Первый официально принятый законопроект со времен петровских кодексов, «Свод законов Российской Империи», опубликованный в 1835 году[202], заимствовал статью о самоубийстве из петровских кодексов, опустив, однако, положение о поругании тела самоубийцы: «347. Самоубийца лишается Христианского погребения, если доказано будет, что он лишил себя жизни не в безумии и не в беспамятстве»[203]. Положение о покушении на самоубийство было оставлено практически без изменения. Сохранен был и список исключений, включая случаи «несносной налоги, досады, стыда» и «беспамятство огневых и меланхолических болезней», которые на практике установить было невозможно. (Этот список исчез из «Свода законов» лишь в издании 1845 года.) В издании 1842 года «Свод законов» (в статье 380) отнес случаи покушений на самоубийство к числу преступлений, совершенных в состоянии безумия, подвергнув преступников принудительному заключению в лечебницах для душевнобольных.
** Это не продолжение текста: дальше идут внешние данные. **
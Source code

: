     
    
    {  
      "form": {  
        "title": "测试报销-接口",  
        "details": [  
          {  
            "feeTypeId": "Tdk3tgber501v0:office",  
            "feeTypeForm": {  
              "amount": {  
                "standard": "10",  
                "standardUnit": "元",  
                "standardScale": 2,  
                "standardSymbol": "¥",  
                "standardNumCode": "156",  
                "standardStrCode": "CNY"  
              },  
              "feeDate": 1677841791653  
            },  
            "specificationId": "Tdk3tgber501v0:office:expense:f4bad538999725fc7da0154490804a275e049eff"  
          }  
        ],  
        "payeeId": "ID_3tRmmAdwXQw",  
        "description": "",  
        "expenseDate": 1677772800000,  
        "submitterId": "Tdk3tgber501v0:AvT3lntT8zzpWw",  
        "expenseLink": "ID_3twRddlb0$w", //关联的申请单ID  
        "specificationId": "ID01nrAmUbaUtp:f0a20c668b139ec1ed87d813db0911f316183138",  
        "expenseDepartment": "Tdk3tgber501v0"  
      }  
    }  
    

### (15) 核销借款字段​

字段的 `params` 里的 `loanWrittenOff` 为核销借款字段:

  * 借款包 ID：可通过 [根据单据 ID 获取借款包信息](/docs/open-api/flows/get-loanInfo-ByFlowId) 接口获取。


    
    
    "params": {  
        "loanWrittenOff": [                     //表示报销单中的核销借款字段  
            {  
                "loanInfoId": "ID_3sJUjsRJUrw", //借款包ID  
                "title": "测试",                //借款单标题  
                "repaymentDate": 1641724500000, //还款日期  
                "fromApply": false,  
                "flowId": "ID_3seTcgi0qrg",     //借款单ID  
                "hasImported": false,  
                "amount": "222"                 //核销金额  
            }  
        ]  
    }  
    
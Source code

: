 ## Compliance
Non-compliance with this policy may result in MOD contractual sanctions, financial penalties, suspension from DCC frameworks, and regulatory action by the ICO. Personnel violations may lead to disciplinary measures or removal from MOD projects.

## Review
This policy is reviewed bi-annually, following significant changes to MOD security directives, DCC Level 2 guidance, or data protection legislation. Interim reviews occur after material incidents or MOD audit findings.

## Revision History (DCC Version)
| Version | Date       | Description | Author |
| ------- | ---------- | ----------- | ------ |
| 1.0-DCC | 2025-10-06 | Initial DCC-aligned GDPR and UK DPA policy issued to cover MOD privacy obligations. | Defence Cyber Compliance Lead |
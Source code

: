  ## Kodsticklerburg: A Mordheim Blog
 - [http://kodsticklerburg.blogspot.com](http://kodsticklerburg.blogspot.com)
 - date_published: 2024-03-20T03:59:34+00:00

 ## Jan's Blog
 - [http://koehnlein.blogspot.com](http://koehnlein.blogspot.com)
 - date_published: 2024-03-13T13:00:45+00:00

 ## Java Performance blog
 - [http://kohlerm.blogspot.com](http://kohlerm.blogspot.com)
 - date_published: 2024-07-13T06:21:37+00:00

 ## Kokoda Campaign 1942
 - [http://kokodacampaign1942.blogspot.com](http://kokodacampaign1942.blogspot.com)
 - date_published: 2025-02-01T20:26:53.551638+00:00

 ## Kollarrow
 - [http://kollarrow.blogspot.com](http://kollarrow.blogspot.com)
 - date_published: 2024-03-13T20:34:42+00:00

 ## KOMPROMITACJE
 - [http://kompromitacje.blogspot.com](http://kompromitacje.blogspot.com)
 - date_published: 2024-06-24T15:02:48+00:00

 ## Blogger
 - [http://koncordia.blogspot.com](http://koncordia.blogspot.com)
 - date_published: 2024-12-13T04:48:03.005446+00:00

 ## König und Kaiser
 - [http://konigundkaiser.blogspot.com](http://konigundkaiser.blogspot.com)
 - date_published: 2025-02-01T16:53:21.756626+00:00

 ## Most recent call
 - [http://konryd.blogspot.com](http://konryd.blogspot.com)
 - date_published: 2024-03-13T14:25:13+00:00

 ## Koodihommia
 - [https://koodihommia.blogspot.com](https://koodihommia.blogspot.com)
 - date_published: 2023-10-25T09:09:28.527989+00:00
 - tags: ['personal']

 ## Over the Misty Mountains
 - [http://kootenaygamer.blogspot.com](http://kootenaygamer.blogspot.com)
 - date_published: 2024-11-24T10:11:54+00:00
Обширная реформа уголовного кодекса была произведена в 1845 году под руководством графа Дмитрия Блудова; законы 1845 года оставались в силе вплоть до революции 1917 года[204]. (В 1903 году был выдвинут проект очередной реформы, в котором самоубийство просто опускалось из уголовного законодательства, однако этот исключительно либеральный по тому времени проект не был утвержден.) После 1917 года самоубийство и покушение на самоубийство больше не рассматривались законом как преступление.
Начиная с 1845 и вплоть до 1917 года русское законодательство гласило:
1943. Лишивший себя жизни с намерением и не в безумии, сумасшествии или временном от каких-либо болезненных припадков беспамятстве признается неимевшим права делать предсмертные распоряжения, и потому как духовное завещание его, так и вообще всякая каким бы то ни было образом в отношении к детям, воспитанникам, служителям, имуществу или к чему-либо иному изъявленная им воля не приводятся в исполнение и считаются ничтожными. Если самоубийца принадлежал к одному их Христианских вероисповеданий, то он лишается Христианского погребения.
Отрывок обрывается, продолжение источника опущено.